##### RECORDS PROVIDED

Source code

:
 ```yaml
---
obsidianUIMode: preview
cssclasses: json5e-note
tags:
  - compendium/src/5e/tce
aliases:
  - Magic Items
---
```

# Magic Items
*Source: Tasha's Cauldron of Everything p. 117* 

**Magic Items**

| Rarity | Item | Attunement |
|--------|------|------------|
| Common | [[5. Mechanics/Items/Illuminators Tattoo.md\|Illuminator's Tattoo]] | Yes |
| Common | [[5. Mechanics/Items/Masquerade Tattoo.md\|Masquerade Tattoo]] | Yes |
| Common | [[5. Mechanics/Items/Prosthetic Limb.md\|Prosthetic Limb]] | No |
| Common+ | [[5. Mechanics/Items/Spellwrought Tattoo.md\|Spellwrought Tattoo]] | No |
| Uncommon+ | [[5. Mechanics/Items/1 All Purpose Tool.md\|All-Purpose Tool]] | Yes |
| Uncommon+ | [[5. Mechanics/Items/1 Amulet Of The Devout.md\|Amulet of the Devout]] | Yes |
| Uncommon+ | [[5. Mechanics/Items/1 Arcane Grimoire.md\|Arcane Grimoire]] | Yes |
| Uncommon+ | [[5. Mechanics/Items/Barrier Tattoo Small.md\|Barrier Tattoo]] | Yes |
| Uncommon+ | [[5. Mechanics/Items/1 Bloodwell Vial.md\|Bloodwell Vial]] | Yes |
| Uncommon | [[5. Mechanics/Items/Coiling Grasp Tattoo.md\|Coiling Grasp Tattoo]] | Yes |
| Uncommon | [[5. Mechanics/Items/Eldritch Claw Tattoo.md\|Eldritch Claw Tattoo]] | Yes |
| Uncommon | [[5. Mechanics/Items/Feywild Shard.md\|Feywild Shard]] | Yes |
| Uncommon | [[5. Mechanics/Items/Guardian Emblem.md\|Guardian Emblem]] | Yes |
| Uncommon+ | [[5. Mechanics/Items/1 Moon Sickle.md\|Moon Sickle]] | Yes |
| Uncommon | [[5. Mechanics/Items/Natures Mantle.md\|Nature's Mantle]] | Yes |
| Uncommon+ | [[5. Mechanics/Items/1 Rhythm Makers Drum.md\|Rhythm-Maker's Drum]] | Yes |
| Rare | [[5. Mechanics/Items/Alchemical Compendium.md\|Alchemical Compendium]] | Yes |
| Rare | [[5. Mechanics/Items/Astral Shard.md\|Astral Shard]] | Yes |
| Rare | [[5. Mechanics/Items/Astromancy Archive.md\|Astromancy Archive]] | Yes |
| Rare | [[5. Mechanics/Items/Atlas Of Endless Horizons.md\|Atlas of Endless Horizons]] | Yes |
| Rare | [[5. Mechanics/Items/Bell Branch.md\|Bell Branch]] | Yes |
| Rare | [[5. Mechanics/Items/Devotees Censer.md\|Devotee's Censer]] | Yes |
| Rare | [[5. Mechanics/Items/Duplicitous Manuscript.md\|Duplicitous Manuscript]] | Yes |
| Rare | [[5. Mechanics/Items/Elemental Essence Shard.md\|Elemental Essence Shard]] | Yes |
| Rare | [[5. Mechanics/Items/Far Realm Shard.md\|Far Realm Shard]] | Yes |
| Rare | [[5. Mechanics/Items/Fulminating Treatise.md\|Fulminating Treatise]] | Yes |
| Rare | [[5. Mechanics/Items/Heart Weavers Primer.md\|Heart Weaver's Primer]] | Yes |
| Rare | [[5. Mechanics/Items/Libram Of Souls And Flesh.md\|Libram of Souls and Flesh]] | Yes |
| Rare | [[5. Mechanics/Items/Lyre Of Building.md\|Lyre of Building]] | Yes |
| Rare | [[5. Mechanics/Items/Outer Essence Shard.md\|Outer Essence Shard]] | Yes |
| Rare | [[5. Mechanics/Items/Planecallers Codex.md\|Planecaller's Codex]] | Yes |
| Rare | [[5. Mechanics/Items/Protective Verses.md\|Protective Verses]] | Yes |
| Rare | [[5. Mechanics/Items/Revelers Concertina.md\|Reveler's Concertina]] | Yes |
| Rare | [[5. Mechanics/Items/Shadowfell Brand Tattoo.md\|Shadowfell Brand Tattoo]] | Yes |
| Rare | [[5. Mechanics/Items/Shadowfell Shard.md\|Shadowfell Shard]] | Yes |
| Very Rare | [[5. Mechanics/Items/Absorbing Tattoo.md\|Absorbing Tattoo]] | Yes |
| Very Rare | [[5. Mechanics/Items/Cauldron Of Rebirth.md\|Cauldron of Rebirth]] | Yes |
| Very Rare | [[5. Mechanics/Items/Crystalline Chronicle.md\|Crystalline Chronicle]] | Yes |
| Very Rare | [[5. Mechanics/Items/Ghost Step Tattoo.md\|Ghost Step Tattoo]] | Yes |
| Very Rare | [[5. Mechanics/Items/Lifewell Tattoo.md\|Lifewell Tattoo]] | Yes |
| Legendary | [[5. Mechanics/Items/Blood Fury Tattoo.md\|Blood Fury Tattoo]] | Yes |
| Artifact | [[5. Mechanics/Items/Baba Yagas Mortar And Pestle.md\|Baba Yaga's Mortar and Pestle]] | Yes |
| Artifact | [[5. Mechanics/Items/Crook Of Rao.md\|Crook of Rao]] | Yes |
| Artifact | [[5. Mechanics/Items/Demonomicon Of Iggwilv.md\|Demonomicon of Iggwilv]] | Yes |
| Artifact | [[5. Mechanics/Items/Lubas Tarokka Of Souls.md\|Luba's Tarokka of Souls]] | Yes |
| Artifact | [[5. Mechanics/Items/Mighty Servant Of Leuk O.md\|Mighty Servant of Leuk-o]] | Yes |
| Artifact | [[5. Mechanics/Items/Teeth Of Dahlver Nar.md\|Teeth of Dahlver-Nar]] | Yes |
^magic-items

##########

The lines to return are those in the entries above that include "Artifact".

| Artifact | [[5. Mechanics/Items/Baba Yagas Mortar And Pestle.md\|Baba Yaga's Mortar and Pestle]] | Yes |
| Artifact | [[5. Mechanics/Items/Crook Of Rao.md\|Crook of Rao]] | Yes |
| Artifact | [[5. Mechanics/Items/Demonomicon Of Iggwilv.md\|Demonomicon of Iggwilv]] | Yes |
| Artifact | [[5. Mechanics/Items/Lubas Tarokka Of Souls.md\|Luba's Tarokka of Souls]] | Yes |
| Artifact | [[5. Mechanics/Items/Mighty Servant Of Leuk O.md\|Mighty Servant of Leuk-o]] | Yes |
| Artifact | [[5. Mechanics/Items/Teeth Of Dahlver Nar.md\|Teeth of Dahlver-Nar]] | Yes |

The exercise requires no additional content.